2.8 Ten aanzien van de vordering van [gedaagde] om [eiseres] te veroordelen de verzekeringsovereenkomst tussen partijen met ingang van 8 april 2010 te hervatten, overweegt de kantonrechter het volgende. [eiseres] heeft de stelling van [gedaagde] dat zij belang heeft bij het hervatten van de verzekeringsovereenkomst in haar conclusie van antwoord in reconventie betwist. [gedaagde] heeft nagelaten dit belang nader te concretiseren. Weliswaar had [gedaagde] belang bij het hebben van een verzekering, maar nu de vordering tot het doorhalen van de persoonsgegevens van [gedaagde] zoals opgenomen in het Systeem Vertrouwelijke Mededelingen van de Stichting Centraal Informatie Systeem van de in Nederland werkzame verzekeringsmaatschappijen en in het Incidentenregister en het daarvan in kennis stellen van het Bureau Justitiële Zaken van het Verbond van Verzekeraars wordt toegewezen, is er onvoldoende door [gedaagde] gesteld om ervan uit te gaan dat zij nog een specifiek belang heeft om juist bij [eiseres] verzekerd te zijn. Om deze reden wordt de vordering tot het hervatten van de verzekeringsovereenkomst afgewezen.

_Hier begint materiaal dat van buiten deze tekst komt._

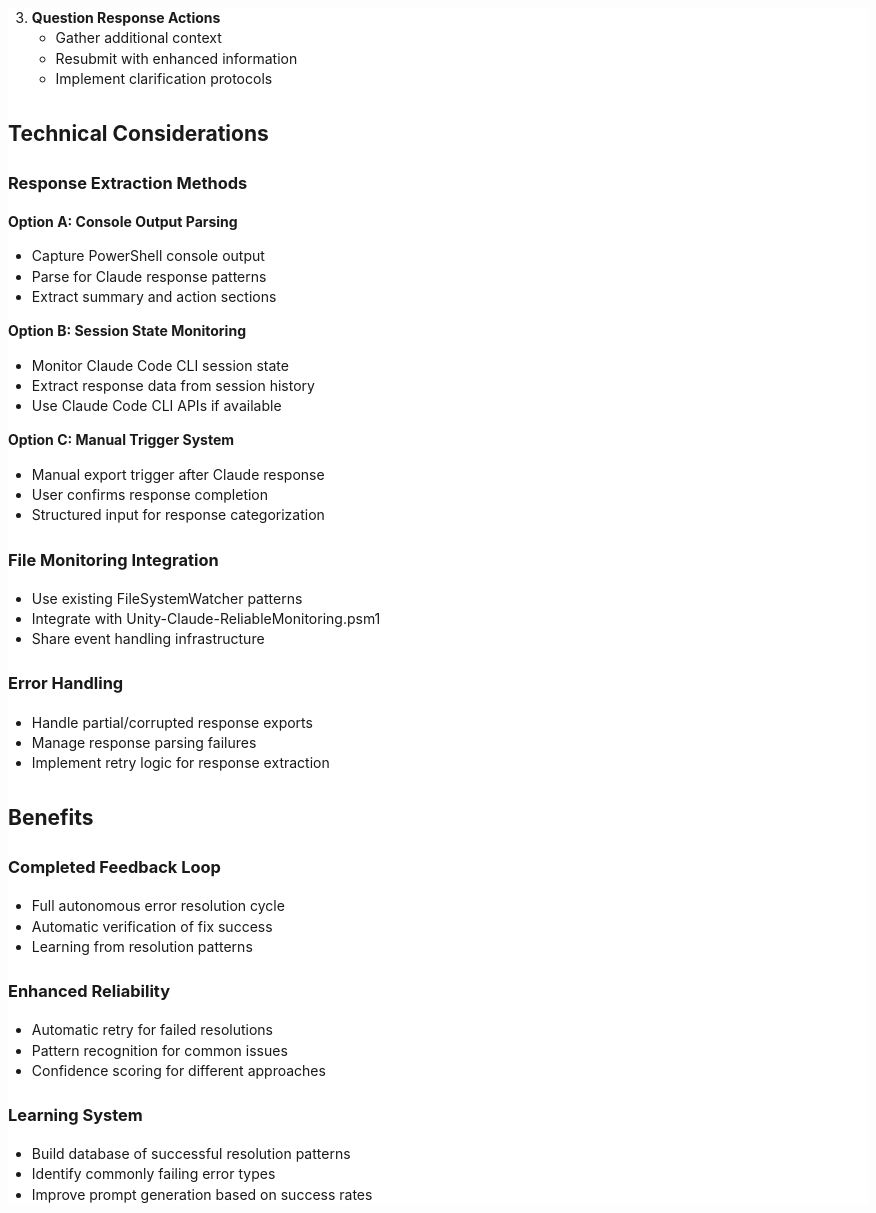 3. **Question Response Actions**
   - Gather additional context
   - Resubmit with enhanced information
   - Implement clarification protocols

## Technical Considerations

### Response Extraction Methods
**Option A: Console Output Parsing**
- Capture PowerShell console output
- Parse for Claude response patterns
- Extract summary and action sections

**Option B: Session State Monitoring**
- Monitor Claude Code CLI session state
- Extract response data from session history
- Use Claude Code CLI APIs if available

**Option C: Manual Trigger System**
- Manual export trigger after Claude response
- User confirms response completion
- Structured input for response categorization

### File Monitoring Integration
- Use existing FileSystemWatcher patterns
- Integrate with Unity-Claude-ReliableMonitoring.psm1
- Share event handling infrastructure

### Error Handling
- Handle partial/corrupted response exports
- Manage response parsing failures
- Implement retry logic for response extraction

## Benefits

### Completed Feedback Loop
- Full autonomous error resolution cycle
- Automatic verification of fix success
- Learning from resolution patterns

### Enhanced Reliability
- Automatic retry for failed resolutions
- Pattern recognition for common issues
- Confidence scoring for different approaches

### Learning System
- Build database of successful resolution patterns
- Identify commonly failing error types
- Improve prompt generation based on success rates
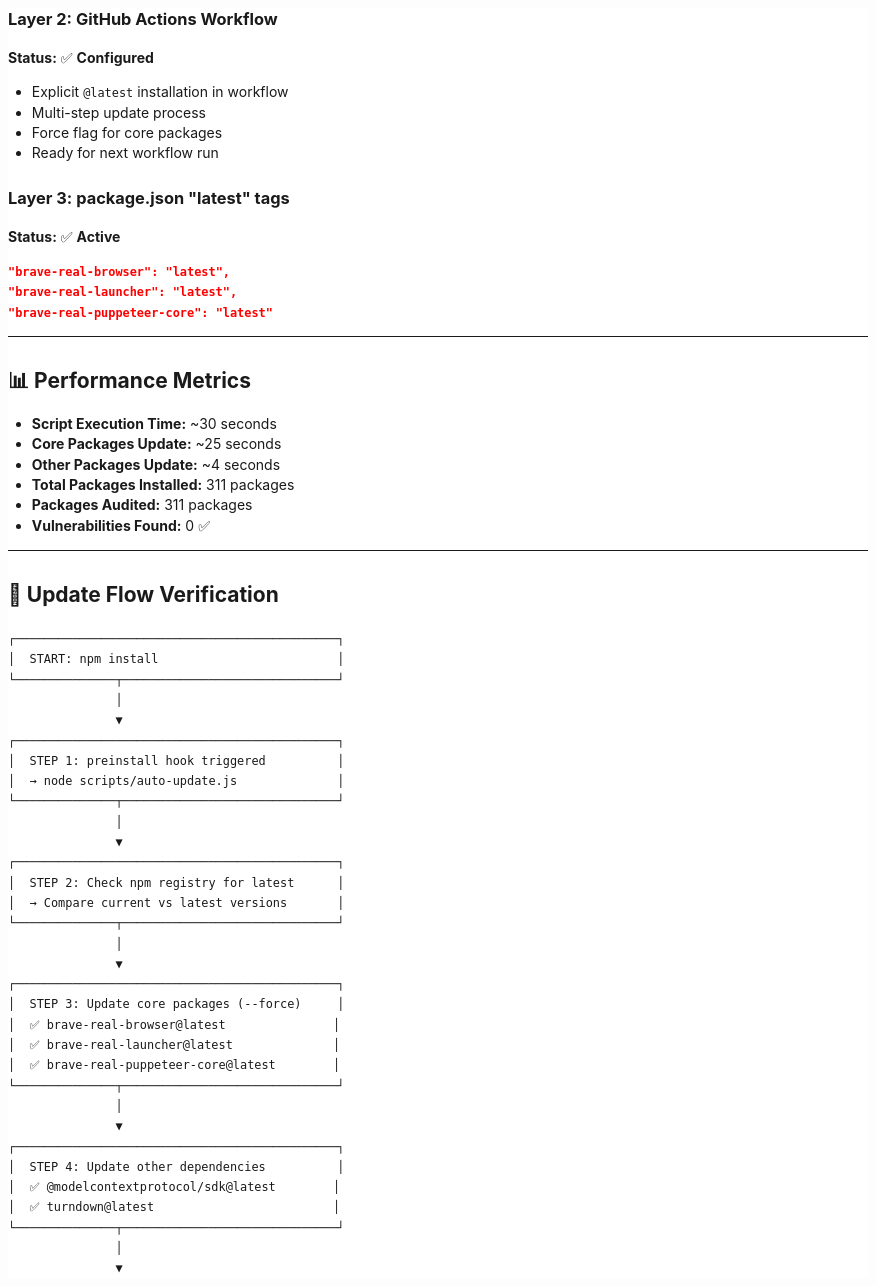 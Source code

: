 ### Layer 2: GitHub Actions Workflow
**Status:** ✅ **Configured**
- Explicit `@latest` installation in workflow
- Multi-step update process
- Force flag for core packages
- Ready for next workflow run

### Layer 3: package.json "latest" tags
**Status:** ✅ **Active**
```json
"brave-real-browser": "latest",
"brave-real-launcher": "latest",
"brave-real-puppeteer-core": "latest"
```

---

## 📊 Performance Metrics

- **Script Execution Time:** ~30 seconds
- **Core Packages Update:** ~25 seconds
- **Other Packages Update:** ~4 seconds
- **Total Packages Installed:** 311 packages
- **Packages Audited:** 311 packages
- **Vulnerabilities Found:** 0 ✅

---

## 🔄 Update Flow Verification

```
┌─────────────────────────────────────────────┐
│  START: npm install                         │
└──────────────┬──────────────────────────────┘
               │
               ▼
┌─────────────────────────────────────────────┐
│  STEP 1: preinstall hook triggered          │
│  → node scripts/auto-update.js              │
└──────────────┬──────────────────────────────┘
               │
               ▼
┌─────────────────────────────────────────────┐
│  STEP 2: Check npm registry for latest      │
│  → Compare current vs latest versions       │
└──────────────┬──────────────────────────────┘
               │
               ▼
┌─────────────────────────────────────────────┐
│  STEP 3: Update core packages (--force)     │
│  ✅ brave-real-browser@latest               │
│  ✅ brave-real-launcher@latest              │
│  ✅ brave-real-puppeteer-core@latest        │
└──────────────┬──────────────────────────────┘
               │
               ▼
┌─────────────────────────────────────────────┐
│  STEP 4: Update other dependencies          │
│  ✅ @modelcontextprotocol/sdk@latest        │
│  ✅ turndown@latest                         │
└──────────────┬──────────────────────────────┘
               │
               ▼
``` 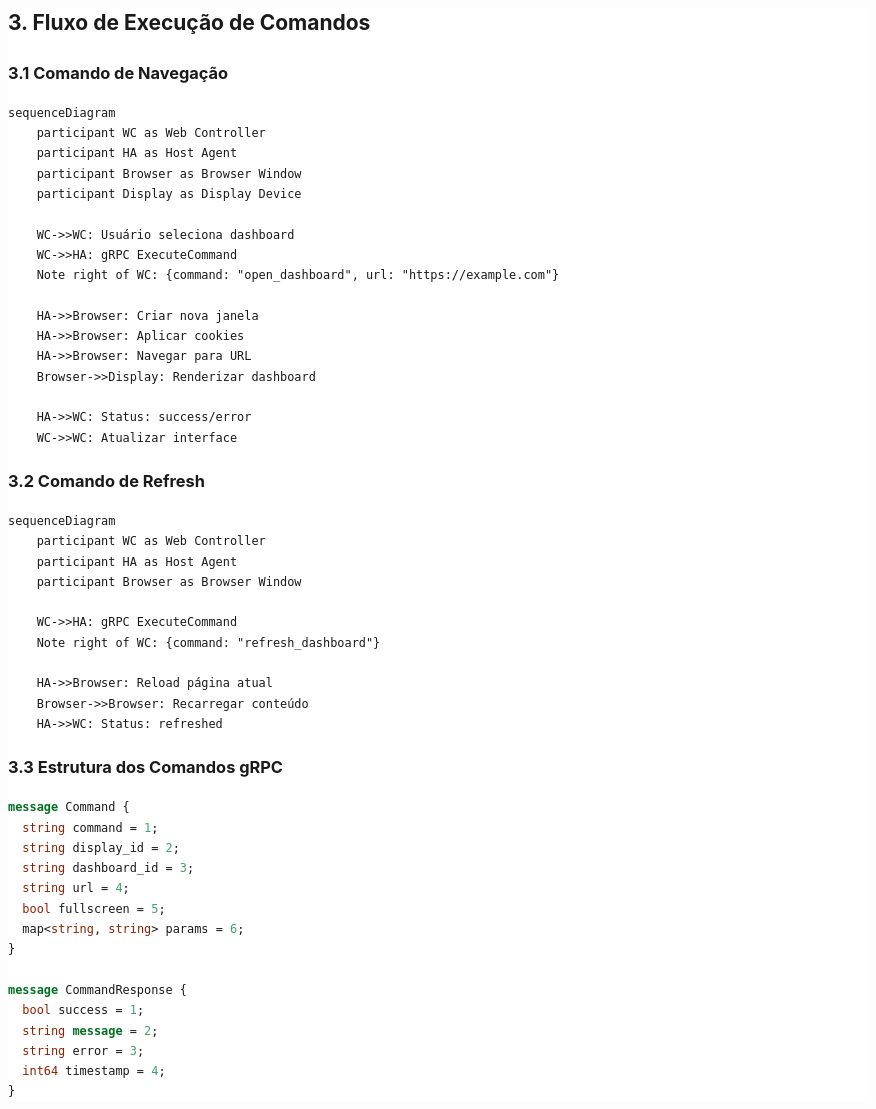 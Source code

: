 ## 3. Fluxo de Execução de Comandos

### 3.1 Comando de Navegação
```mermaid
sequenceDiagram
    participant WC as Web Controller
    participant HA as Host Agent
    participant Browser as Browser Window
    participant Display as Display Device
    
    WC->>WC: Usuário seleciona dashboard
    WC->>HA: gRPC ExecuteCommand
    Note right of WC: {command: "open_dashboard", url: "https://example.com"}
    
    HA->>Browser: Criar nova janela
    HA->>Browser: Aplicar cookies
    HA->>Browser: Navegar para URL
    Browser->>Display: Renderizar dashboard
    
    HA->>WC: Status: success/error
    WC->>WC: Atualizar interface
```

### 3.2 Comando de Refresh
```mermaid
sequenceDiagram
    participant WC as Web Controller
    participant HA as Host Agent
    participant Browser as Browser Window
    
    WC->>HA: gRPC ExecuteCommand
    Note right of WC: {command: "refresh_dashboard"}
    
    HA->>Browser: Reload página atual
    Browser->>Browser: Recarregar conteúdo
    HA->>WC: Status: refreshed
```

### 3.3 Estrutura dos Comandos gRPC
```protobuf
message Command {
  string command = 1;
  string display_id = 2;
  string dashboard_id = 3;
  string url = 4;
  bool fullscreen = 5;
  map<string, string> params = 6;
}

message CommandResponse {
  bool success = 1;
  string message = 2;
  string error = 3;
  int64 timestamp = 4;
}
```
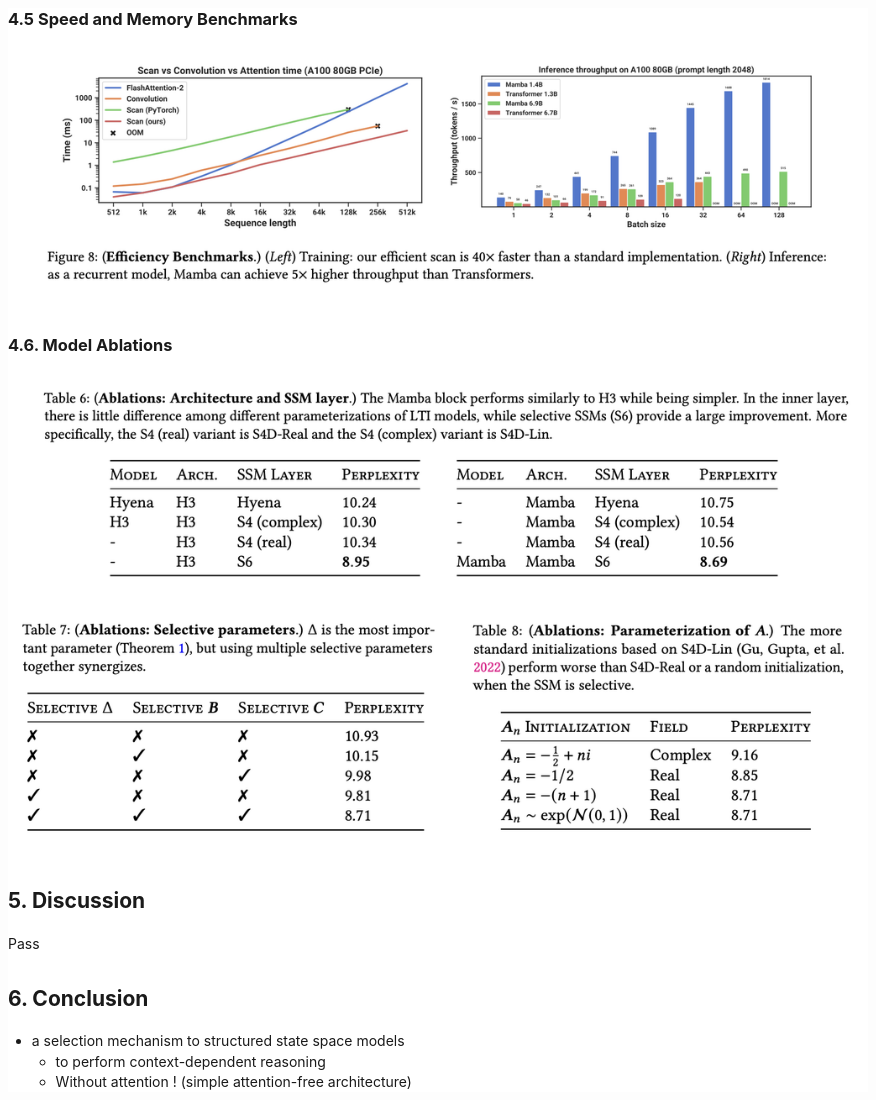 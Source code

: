 ### 4.5 Speed and Memory Benchmarks

![그림1](/assets/img/Mamba/mamba_/fig8.png)

### 4.6. Model Ablations

![그림1](/assets/img/Mamba/mamba_/table6.png)

![그림1](/assets/img/Mamba/mamba_/table78.png)

## 5. Discussion

Pass

## 6. Conclusion

- a selection mechanism to structured state space models
  - to perform context-dependent reasoning
  - Without attention ! (simple attention-free architecture) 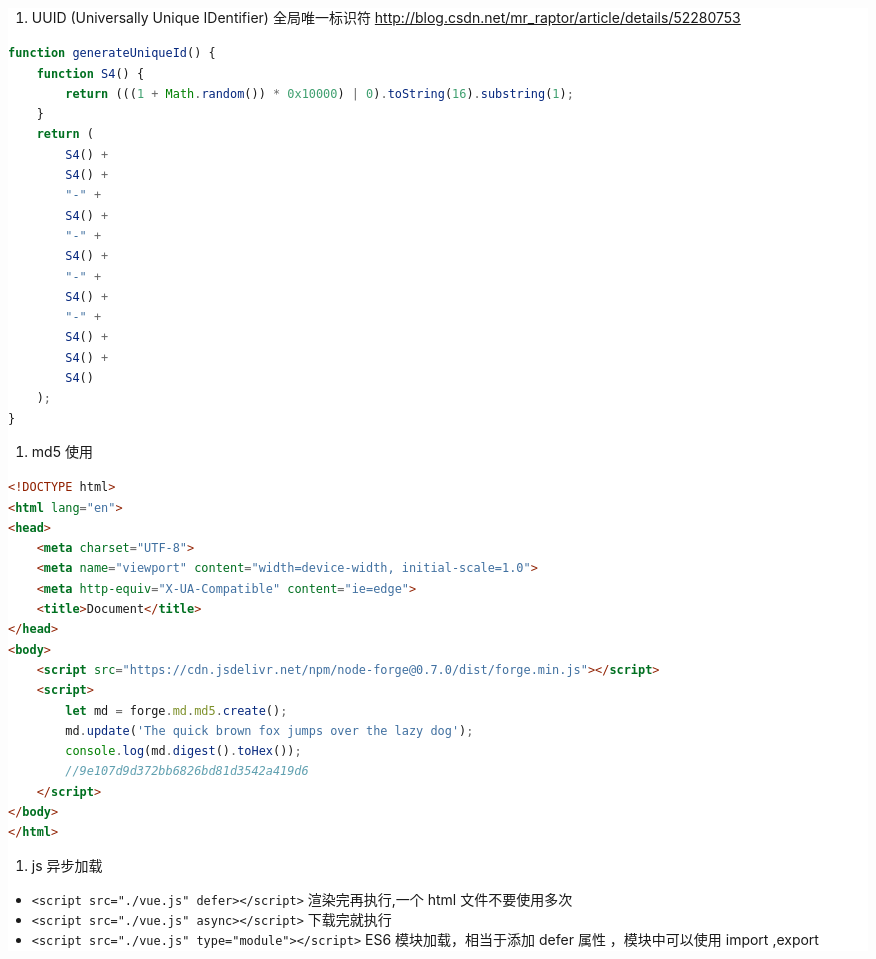 1.  UUID (Universally Unique IDentifier) 全局唯一标识符
    http://blog.csdn.net/mr_raptor/article/details/52280753

```js
function generateUniqueId() {
    function S4() {
        return (((1 + Math.random()) * 0x10000) | 0).toString(16).substring(1);
    }
    return (
        S4() +
        S4() +
        "-" +
        S4() +
        "-" +
        S4() +
        "-" +
        S4() +
        "-" +
        S4() +
        S4() +
        S4()
    );
}
```

1.  md5 使用

```html
<!DOCTYPE html>
<html lang="en">
<head>
    <meta charset="UTF-8">
    <meta name="viewport" content="width=device-width, initial-scale=1.0">
    <meta http-equiv="X-UA-Compatible" content="ie=edge">
    <title>Document</title>
</head>
<body>
	<script src="https://cdn.jsdelivr.net/npm/node-forge@0.7.0/dist/forge.min.js"></script>
    <script>
        let md = forge.md.md5.create();
        md.update('The quick brown fox jumps over the lazy dog');
        console.log(md.digest().toHex());
		//9e107d9d372bb6826bd81d3542a419d6
    </script>
</body>
</html>
```

1.  js 异步加载

*   `<script src="./vue.js" defer></script>` 渲染完再执行,一个 html 文件不要使用多次
*   `<script src="./vue.js" async></script>` 下载完就执行
*   `<script src="./vue.js" type="module"></script>` ES6 模块加载，相当于添加 defer 属性 ，模块中可以使用 import ,export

In conventie en reconventie
2.9 Nu partijen over een weer in het (on)gelijk zijn gesteld ziet de kantonrechter aanleiding de proceskosten in die zin te compenseren dat elke partij haar eigen kosten draagt.
3. De beslissing
De kantonrechter,
in conventie
wijst af de vordering van [eiseres];
in conventie
verklaart [gedaagde] niet ontvankelijk in haar vordering ter zake de verklaring voor recht dat [eiseres] dekking onder de inboedelverzekering dient te verlenen voor de schade die [gedaagde] als gevolg van de op 21 oktober 2009 gepleegde inbraak in haar woning heeft geleden;
beveelt [eiseres] om binnen tien dagen na betekening van dit vonnis de persoonsgegevens van [gedaagde] als opgenomen in het Systeem Vertrouwelijke Mededelingen van de Stichting Centraal Informatie Systeem van de in Nederland werkzame verzekeringsmaatschappijen en in het Incidentenregister door te halen en het Bureau Justitiële Zaken van het Verbond van Verzekeraars hiervan in kennis te stellen;
in conventie en reconventie
compenseert de proceskosten in die zin dat elke partij haar eigen kosten draagt;
verklaart dit vonnis uitvoerbaar bij voorraad en wijst af het meer of anders gevorderde.
Dit vonnis is gewezen door mr. E.F.A. van Buitenen en uitgesproken ter openbare terechtzitting.